=== Section Start ===
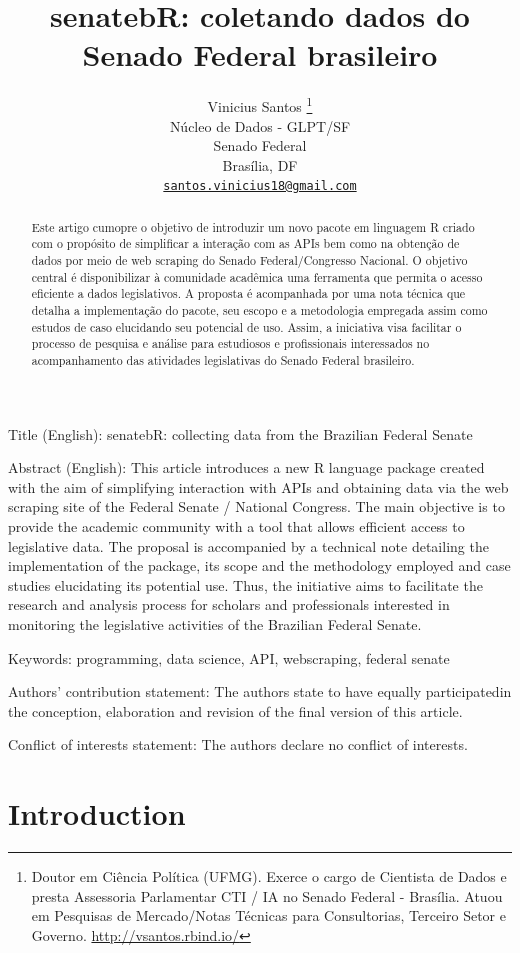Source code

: \documentclass{article}
\title{senatebR: coletando dados do Senado Federal brasileiro}
\author{
    Vinicius Santos
    \thanks{Doutor em Ciência Política (UFMG). Exerce o cargo de
Cientista de Dados e presta Assessoria Parlamentar CTI / IA no Senado
Federal - Brasília. Atuou em Pesquisas de Mercado/Notas Técnicas para
Consultorias, Terceiro Setor e Governo. \url{http://vsantos.rbind.io/}}
   \\
    Núcleo de Dados - GLPT/SF \\
    Senado Federal \\
  Brasília, DF \\
  \texttt{\href{mailto:santos.vinicius18@gmail.com}{\nolinkurl{santos.vinicius18@gmail.com}}} \\
  }
\begin{document}
\maketitle


\begin{abstract}
Este artigo cumopre o objetivo de introduzir um novo pacote em linguagem
R criado com o propósito de simplificar a interação com as APIs bem como
na obtenção de dados por meio de web scraping do Senado
Federal/Congresso Nacional. O objetivo central é disponibilizar à
comunidade acadêmica uma ferramenta que permita o acesso eficiente a
dados legislativos. A proposta é acompanhada por uma nota técnica que
detalha a implementação do pacote, seu escopo e a metodologia empregada
assim como estudos de caso elucidando seu potencial de uso. Assim, a
iniciativa visa facilitar o processo de pesquisa e análise para
estudiosos e profissionais interessados no acompanhamento das atividades
legislativas do Senado Federal brasileiro.
\end{abstract}


Title (English): senatebR: collecting data from the Brazilian Federal
Senate

Abstract (English): This article introduces a new R language package
created with the aim of simplifying interaction with APIs and obtaining
data via the web scraping site of the Federal Senate / National
Congress. The main objective is to provide the academic community with a
tool that allows efficient access to legislative data. The proposal is
accompanied by a technical note detailing the implementation of the
package, its scope and the methodology employed and case studies
elucidating its potential use. Thus, the initiative aims to facilitate
the research and analysis process for scholars and professionals
interested in monitoring the legislative activities of the Brazilian
Federal Senate.

Keywords: programming, data science, API, webscraping, federal senate

Authors' contribution statement: The authors state to have equally
participatedin the conception, elaboration and revision of the final
version of this article.

Conflict of interests statement: The authors declare no conflict of
interests.

\section{Introduction}\label{introduction}
\end{document}
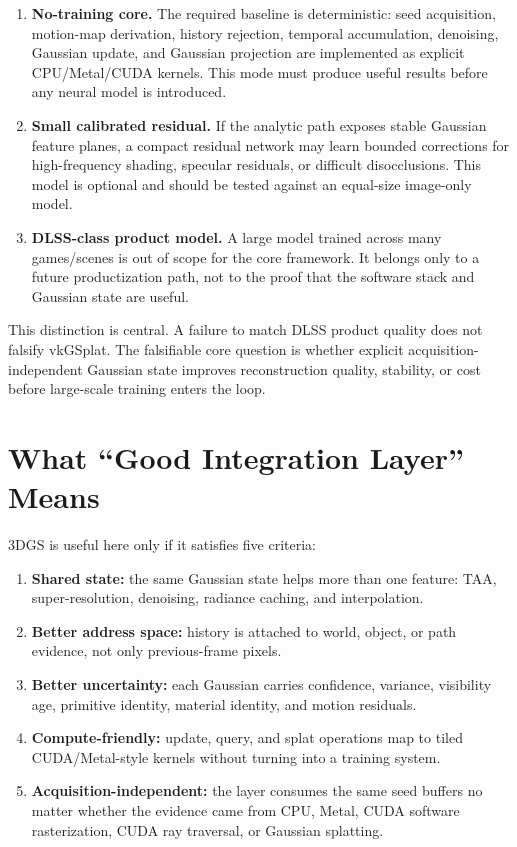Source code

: \documentclass[11pt]{article}
\begin{document}
\begin{enumerate}
  \item \textbf{No-training core.} The required baseline is deterministic:
        seed acquisition, motion-map derivation, history rejection, temporal
        accumulation, denoising, Gaussian update, and Gaussian projection are
        implemented as explicit CPU/Metal/CUDA kernels. This mode must produce
        useful results before any neural model is introduced.
  \item \textbf{Small calibrated residual.} If the analytic path exposes stable
        Gaussian feature planes, a compact residual network may learn bounded
        corrections for high-frequency shading, specular residuals, or
        difficult disocclusions. This model is optional and should be tested
        against an equal-size image-only model.
  \item \textbf{DLSS-class product model.} A large model trained across many
        games/scenes is out of scope for the core framework. It belongs only to
        a future productization path, not to the proof that the software stack
        and Gaussian state are useful.
\end{enumerate}

This distinction is central. A failure to match DLSS product quality does not
falsify vkGSplat. The falsifiable core question is whether explicit
acquisition-independent Gaussian state improves reconstruction quality,
stability, or cost before large-scale training enters the loop.

\section{What ``Good Integration Layer'' Means}

3DGS is useful here only if it satisfies five criteria:

\begin{enumerate}
  \item \textbf{Shared state:} the same Gaussian state helps more than one
        feature: TAA, super-resolution, denoising, radiance caching, and
        interpolation.
  \item \textbf{Better address space:} history is attached to world, object, or
        path evidence, not only previous-frame pixels.
  \item \textbf{Better uncertainty:} each Gaussian carries confidence, variance,
        visibility age, primitive identity, material identity, and motion
        residuals.
  \item \textbf{Compute-friendly:} update, query, and splat operations map to
        tiled CUDA/Metal-style kernels without turning into a training system.
  \item \textbf{Acquisition-independent:} the layer consumes the same seed
        buffers no matter whether the evidence came from CPU, Metal, CUDA
        software rasterization, CUDA ray traversal, or Gaussian splatting.
\end{enumerate}
\end{document}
=== Section End ===
WHAT TO WORK ON: From the listing above, output exactly the run of lines that starts with the line containing "legislativas do Senado Federal brasileiro." and ends with the line containing "elucidating its potential".

ANSWER AREA:
legislativas do Senado Federal brasileiro.
\end{abstract}


Title (English): senatebR: collecting data from the Brazilian Federal
Senate

Abstract (English): This article introduces a new R language package
created with the aim of simplifying interaction with APIs and obtaining
data via the web scraping site of the Federal Senate / National
Congress. The main objective is to provide the academic community with a
tool that allows efficient access to legislative data. The proposal is
accompanied by a technical note detailing the implementation of the
package, its scope and the methodology employed and case studies
elucidating its potential use. Thus, the initiative aims to facilitate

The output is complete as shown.